Überhaupt Sicherheit im Sommer. Großes Thema, jetzt wo Burkinis unsere schönen nackten deutschen Körper bedrohen, wie die Freie Presse findet, und sich wabbernde Wampen und halbgebräunte Hängebrüste plötzlich in ihrer freien Nacktheit gefährdert fühlen müssen, wenn im Freibad neben ihnen eine in Neopren gehüllte Frau auftaucht. Dagegen hilft nur eines: Securities am Beckenrand (hießen früher übrigens mal Bademeister). Diese werden in den Chemnitzer Freibädern nun schon seit Juni eingesetzt, und wenn man so will, recht erfolglos. Denn Übergriffe oder sonstige Vorfälle gab es noch keine, meldet die MoPo. Im Gegensatz zum Burkini sorgt muskebepacktes Sicherheitspersonal in schwerer schwarzer Dienstkleidung nämlich für entspanntes Wohlfühlen auf den Liegewiesen. Wenn beglatzte Stiernacken neben halbnackten Badegästen patroullieren, dann ist das mit – haha – Sicherheit ein äußerst angenehmes sommerfrisches Gefühl, und die Luft riecht endlich wieder nach Chlor, Peace und Pommes.
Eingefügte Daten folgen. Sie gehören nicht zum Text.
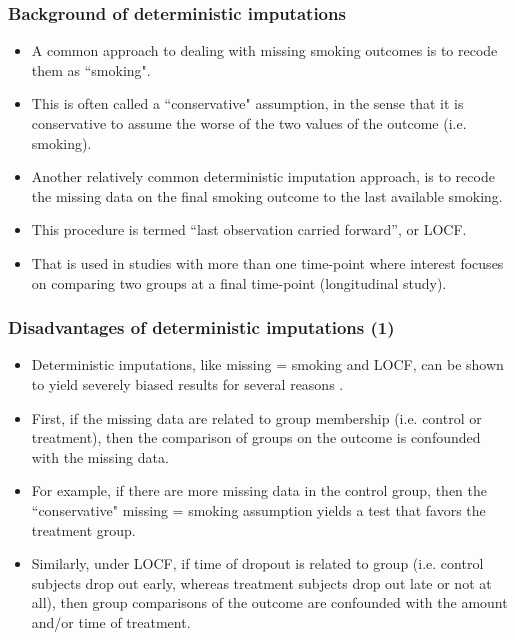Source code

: \documentclass{beamer}
\begin{document}
\begin{frame}
\frametitle{Background of deterministic imputations}
\begin{itemize}
\item A common approach to dealing with missing smoking outcomes is to recode them as ``smoking".
\vspace{10pt} 
\item This is often called a ``conservative" assumption, in the sense that it is conservative to assume the worse of the two values of the outcome (i.e. smoking). 
\vspace{10pt}
\item Another relatively common deterministic imputation approach, is to recode the missing data on the final smoking outcome to the last available smoking.
\vspace{10pt}
\item This procedure is termed ``last observation carried forward'', or LOCF. 
\vspace{10pt}
\item That is used in studies with more than one time-point where interest focuses on comparing two groups at a final time-point (longitudinal study).
\end{itemize}
\end{frame}
\begin{frame}
\frametitle{Disadvantages of deterministic imputations (1)}
\begin{itemize}
\item Deterministic imputations, like missing = smoking and LOCF, can be shown to yield severely biased results for several reasons \citep{schafer2002missing}. 
\vspace{10pt} 
\item First, if the missing data are related to group membership (i.e. control or treatment), then the comparison of groups on the outcome is confounded with the missing data.
\vspace{10pt}
\item For example, if there are more missing data in the control group, then the ``conservative" missing = smoking assumption yields a test that favors the treatment group.
\vspace{10pt}
\item Similarly, under LOCF, if time of dropout is related to group (i.e. control subjects drop out early, whereas treatment subjects
drop out late or not at all), then group comparisons of the outcome are confounded with the amount and/or time of treatment.
\end{itemize}
\end{frame}
\end{document}
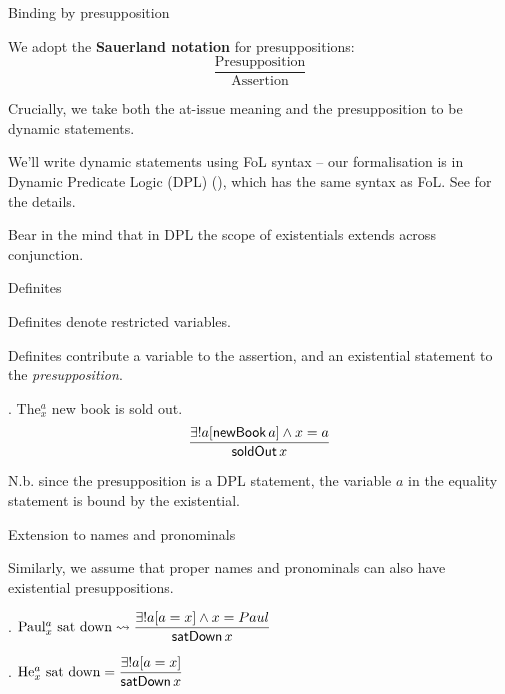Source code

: \documentclass{beamer}
\begin{document}
\begin{frame}[allowframebreaks]{Binding by presupposition}

We adopt the {\bf Sauerland notation} for presuppositions:
$$\displaystyle\frac{\text{Presupposition}}{\text{Assertion}}$$

Crucially, we take both the at-issue meaning and the presupposition to be dynamic statements.

We'll write dynamic statements using FoL syntax -- our formalisation is in Dynamic Predicate Logic (DPL) (\citealt{groenendijk_dynamic_1991}), which has the same syntax as FoL. See \citet{elliottSudoLenls,elliottSudoCat} for the details.

Bear in the mind that in DPL the scope of existentials extends across conjunction.

\end{frame}

\begin{frame}{Definites}

  \begin{description}

    \item[Orthodox theories]
      Definites denote restricted variables.

      \item[Our theory]
      Definites contribute a variable to the assertion, and an existential statement to the \textit{presupposition}.

  \end{description}

  \ex. The$^a_x$ new book is sold out.
  $$\displaystyle\frac{\exists ! a[\textsf{newBook}\,a] \wedge x = a}{\textsf{soldOut}\,x}$$

  N.b. since the presupposition is a DPL statement, the variable \(a\) in the equality statement is bound by the existential.

\end{frame}

\begin{frame}{Extension to names and pronominals}

  Similarly, we assume that proper names and pronominals can also have existential presuppositions.

  \ex. $\text{Paul$^{a}_{x}$ sat down} \rightsquigarrow \displaystyle\frac{\exists ! a[a = x] \wedge x = Paul}{\textsf{satDown}\,x}$

  \ex. $\text{He$^{a}_{x}$ sat down} = \displaystyle\frac{\exists ! a[a = x]}{\textsf{satDown}\,x}$

\end{frame}
\end{document}
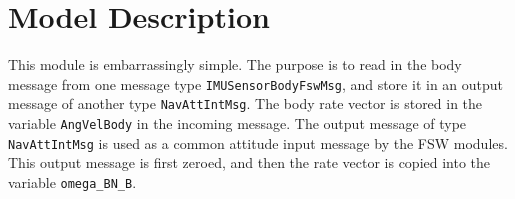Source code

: 
\section{Model Description}

This module is embarrassingly simple.  The purpose is to read in the body message from one message type {\tt IMUSensorBodyFswMsg}, and store it in an output message of another type {\tt NavAttIntMsg}.  The body rate vector is stored in the variable {\tt AngVelBody} in the incoming message.  The output message of type {\tt NavAttIntMsg} is used as a common attitude input message by the FSW modules.  This output message is first zeroed, and then the rate vector is copied into the variable {\tt omega\_BN\_B}. 
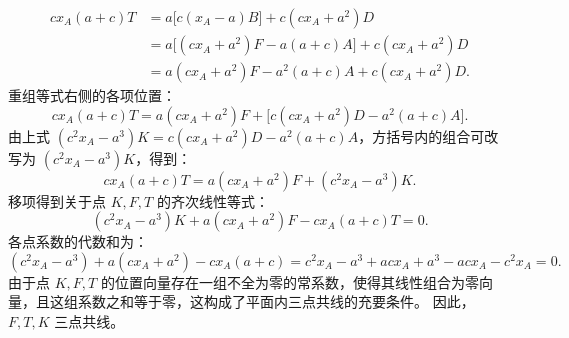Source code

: \begin{solution}
\begin{align*}
c x_A(a + c) T &= a \big[ c(x_A - a) B \big] + c(cx_A + a^2) D \\
&= a \big[ (cx_A + a^2) F - a(a + c) A \big] + c(cx_A + a^2) D \\
&= a(cx_A + a^2) F - a^2(a + c) A + c(cx_A + a^2) D.
\end{align*}
重组等式右侧的各项位置：
\[ c x_A(a + c) T = a(cx_A + a^2) F + \big[ c(cx_A + a^2) D - a^2(a + c) A \big]. \]
由上式 $(c^2 x_A-a^3)K=c(cx_A+a^2)D-a^2(a+c)A$，方括号内的组合可改写为 $(c^2 x_A-a^3)K$，得到：
\[ c x_A(a + c) T = a(cx_A + a^2) F + (c^2 x_A - a^3) K. \]
移项得到关于点 $K, F, T$ 的齐次线性等式：
\[ (c^2 x_A - a^3) K + a(cx_A + a^2) F - c x_A(a + c) T = 0. \]
各点系数的代数和为：
\[ (c^2 x_A - a^3) + a(cx_A + a^2) - c x_A(a + c) = c^2 x_A - a^3 + ac x_A + a^3 - ac x_A - c^2 x_A = 0. \]
由于点 $K, F, T$ 的位置向量存在一组不全为零的常系数，使得其线性组合为零向量，且这组系数之和等于零，这构成了平面内三点共线的充要条件。
因此，$F, T, K$ 三点共线。
\end{solution}

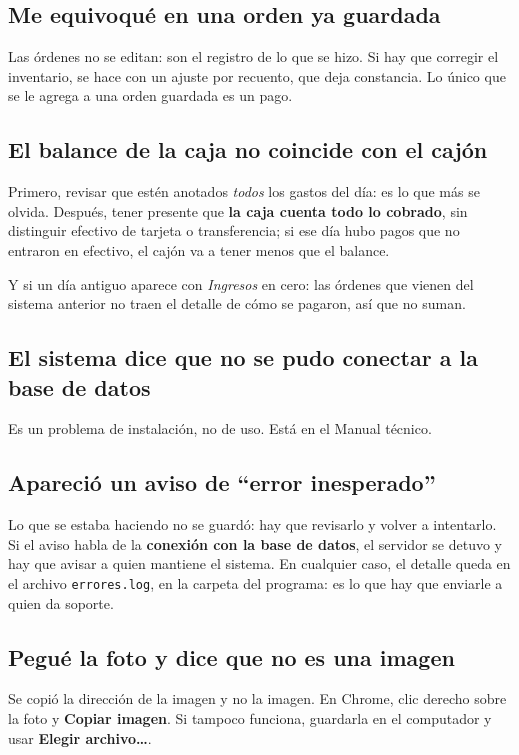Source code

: \documentclass[11pt,a4paper]{article}
\begin{document}
\subsection*{Me equivoqué en una orden ya guardada}
Las órdenes no se editan: son el registro de lo que se hizo. Si hay que corregir
el inventario, se hace con un ajuste por recuento, que deja constancia. Lo único
que se le agrega a una orden guardada es un pago.

\subsection*{El balance de la caja no coincide con el cajón}

Primero, revisar que estén anotados \emph{todos} los gastos del día: es lo que
más se olvida. Después, tener presente que \textbf{la caja cuenta todo lo
cobrado}, sin distinguir efectivo de tarjeta o transferencia; si ese día hubo
pagos que no entraron en efectivo, el cajón va a tener menos que el balance.

Y si un día antiguo aparece con \emph{Ingresos} en cero: las órdenes que vienen
del sistema anterior no traen el detalle de cómo se pagaron, así que no suman.

\subsection*{El sistema dice que no se pudo conectar a la base de datos}
Es un problema de instalación, no de uso. Está en el Manual técnico.

\subsection*{Apareció un aviso de ``error inesperado''}
Lo que se estaba haciendo no se guardó: hay que revisarlo y volver a
intentarlo. Si el aviso habla de la \textbf{conexión con la base de datos}, el
servidor se detuvo y hay que avisar a quien mantiene el sistema. En cualquier
caso, el detalle queda en el archivo \texttt{errores.log}, en la carpeta del
programa: es lo que hay que enviarle a quien da soporte.

\subsection*{Pegué la foto y dice que no es una imagen}
Se copió la dirección de la imagen y no la imagen. En Chrome, clic derecho sobre
la foto y \textbf{Copiar imagen}. Si tampoco funciona, guardarla en el
computador y usar \textbf{Elegir archivo\ldots}.
\end{document}
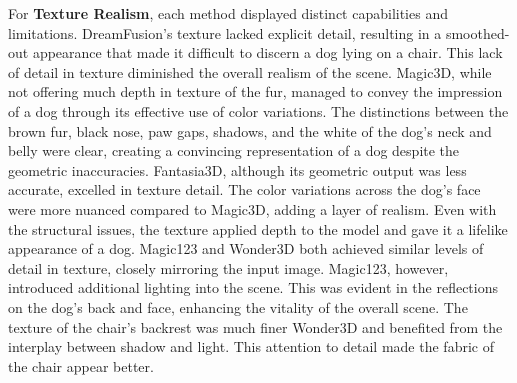 For \textbf{Texture Realism}, each method displayed distinct capabilities and limitations. DreamFusion's texture lacked explicit detail, resulting in a smoothed-out appearance that made it difficult to discern a dog lying on a chair. This lack of detail in texture diminished the overall realism of the scene. Magic3D, while not offering much depth in texture of the fur, managed to convey the impression of a dog through its effective use of color variations. The distinctions between the brown fur, black nose, paw gaps, shadows, and the white of the dog's neck and belly were clear, creating a convincing representation of a dog despite the geometric inaccuracies. Fantasia3D, although its geometric output was less accurate, excelled in texture detail. The color variations across the dog's face were more nuanced compared to Magic3D, adding a layer of realism. Even with the structural issues, the texture applied depth to the model and gave it a lifelike appearance of a dog. Magic123 and Wonder3D both achieved similar levels of detail in texture, closely mirroring the input image. Magic123, however, introduced additional lighting into the scene. This was evident in the reflections on the dog's back and face, enhancing the vitality of the overall scene. The texture of the chair's backrest was much finer Wonder3D and benefited from the interplay between shadow and light. This attention to detail made the fabric of the chair appear better.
Außerdem: Der Prügelpolizist, der 2015 während CEGIDA auf einen jugendlichen Gegendemonstranten einschlug, wir alle erinnern uns, wurde im Winter freigesprochen. Diese Woche folgte der Freispruch vom Freispruch, sozusagen der Ausstieg vom Ausstieg unter den Rechtsurteilen. Das ist natürlich erstmal eine gute Nachricht. Vermutlich erleben wir aber den Freispruch vom Freispruch vom Freispruch, und alles bleibt so wie es ist, denn warum sollte es auch anders werden? Der Rest der Breaking-Chemnitz-News ist, wie seit Wochen schon, immer wieder nur eines: übergriffig.
Prügeleien, Hitlergrüße, Perverse, Sexualdelikte, schwere Unfälle und irgendwas mit dem CFC.
Also geht lieber wieder raus, Pokèmon spielen, während wir für euch weiter durch die Stadt hetzen und die neuesten MoPo(kèmon)-Schlagzeilen jagen.